Una de las performances estelares de la economía china es la del área de las finanzas digitales: China tiene las mayores empresas del mundo en las llamadas “fintech” (empresas de financiamiento digital, pagos online con el celular y aplicaciones financieras). Aquí caben otra vez las “ventajas del atraso” y la posibilidad de quemar etapas: mucho antes de que tuviera posibilidad de desarrollarse una bancarización tradicional masiva y el uso de tarjetas de crédito, una parte sustancial de la población tuvo acceso a estas formas de financiamiento no bancarias, mucho más ágiles y accesibles. De todos modos, trataremos este tema más en detalle en el capítulo siguiente, dedicado específicamente al auge de la tecnología digital.

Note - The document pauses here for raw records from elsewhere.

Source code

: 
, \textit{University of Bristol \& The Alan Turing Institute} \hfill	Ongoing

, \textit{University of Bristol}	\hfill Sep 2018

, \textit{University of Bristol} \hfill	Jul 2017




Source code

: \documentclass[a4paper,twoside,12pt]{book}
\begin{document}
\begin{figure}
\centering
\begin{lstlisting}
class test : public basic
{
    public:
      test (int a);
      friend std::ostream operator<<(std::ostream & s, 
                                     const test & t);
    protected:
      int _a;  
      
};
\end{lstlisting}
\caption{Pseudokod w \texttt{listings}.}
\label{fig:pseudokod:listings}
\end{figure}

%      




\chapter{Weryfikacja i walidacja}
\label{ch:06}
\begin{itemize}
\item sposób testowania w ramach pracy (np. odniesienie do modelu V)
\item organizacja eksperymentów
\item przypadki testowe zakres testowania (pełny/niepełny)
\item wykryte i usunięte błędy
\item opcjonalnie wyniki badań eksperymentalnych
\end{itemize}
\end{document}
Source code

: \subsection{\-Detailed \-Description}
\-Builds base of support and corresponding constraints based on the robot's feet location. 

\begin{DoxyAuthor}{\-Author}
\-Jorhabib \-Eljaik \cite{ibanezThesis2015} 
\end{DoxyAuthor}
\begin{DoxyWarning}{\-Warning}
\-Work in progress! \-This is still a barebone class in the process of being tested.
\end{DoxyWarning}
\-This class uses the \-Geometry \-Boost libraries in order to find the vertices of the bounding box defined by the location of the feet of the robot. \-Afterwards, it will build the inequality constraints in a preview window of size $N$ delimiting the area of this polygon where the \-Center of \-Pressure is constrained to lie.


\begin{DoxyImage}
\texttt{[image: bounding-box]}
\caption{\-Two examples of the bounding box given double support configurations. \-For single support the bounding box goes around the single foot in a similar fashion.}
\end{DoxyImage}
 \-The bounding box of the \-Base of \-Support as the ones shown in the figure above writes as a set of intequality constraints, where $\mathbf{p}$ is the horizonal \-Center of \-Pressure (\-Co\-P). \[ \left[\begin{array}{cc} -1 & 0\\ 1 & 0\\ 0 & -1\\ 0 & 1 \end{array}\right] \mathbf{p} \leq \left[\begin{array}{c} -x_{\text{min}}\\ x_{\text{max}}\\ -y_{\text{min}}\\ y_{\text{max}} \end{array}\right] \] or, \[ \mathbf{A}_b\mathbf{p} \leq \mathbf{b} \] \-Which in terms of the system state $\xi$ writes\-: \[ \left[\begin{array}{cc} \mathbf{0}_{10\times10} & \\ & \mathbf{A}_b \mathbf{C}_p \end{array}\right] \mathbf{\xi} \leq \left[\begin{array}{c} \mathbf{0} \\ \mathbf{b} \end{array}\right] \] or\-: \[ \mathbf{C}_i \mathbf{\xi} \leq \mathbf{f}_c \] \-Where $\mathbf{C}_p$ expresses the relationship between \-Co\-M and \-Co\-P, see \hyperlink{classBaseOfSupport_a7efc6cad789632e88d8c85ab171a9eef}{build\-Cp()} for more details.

Por último, cabe tomar nota de que ha comenzado, aunque lentamente y desde muy atrás, la proyección de China como plaza financiera internacional. Es verdad que por ahora la inversión extranjera en bonos y acciones chinos no supera el 2-3%, lo que explica por qué la apertura de las cotizaciones en la Bolsa de Shanghai no representa todavía un dato significativo para los mercados financieros. Sin embargo, la política china apunta, aun en el contexto de la rivalidad con EEUU, a aumentar, no a disminuir, los lazos financieros con el resto del mundo. Con ese fin, está dando a los inversores extranjeros concesiones nuevas. Por ejemplo, está flexibilizando las condiciones de acceso al mercado y la compra de acciones de firmas chinas, y, contra lo que ocurre con los propios ciudadanos chinos, los inversores extranjeros no tienen restricciones para retirar su capital del país si así lo desean, en un claro intento de seducción sobre todo a los grandes fondos de inversión internacionales.

Como lo demuestran los balances del HSBC –obtiene tres cuartas partes de sus ganancias globales sólo de China y Hong Kong–, las posibilidades de hacer buenos negocios, si es con la venia del PCCh, son inmensas. Y la relación es de mutua conveniencia, porque ante la reducción de su legendario superávit de cuenta corriente externa, del 10% del PBI en 2007 a menos del 1% en 2018, el flujo de inversión externa es imprescindible para evitar una depreciación del yuan (TE 9150, “Counter-flow”, 6-7-19).

Los activos de bancos extranjeros en China llegaron a 650.000 millones de dólares, un tercio más que en Japón. Y esos bancos tienen la convicción de que la apertura va en serio. Lo irónico es que justo en el momento en que China decide adoptar una política favorable a la inversión extranjera, EEUU se propone bloquearla. De modo que, más allá de los avatares de la pandemia, la evolución de esta rama de actividad va a estar en el período inmediato sometida a las vicisitudes de la “nueva Guerra Fría” y los vaivenes de Trump.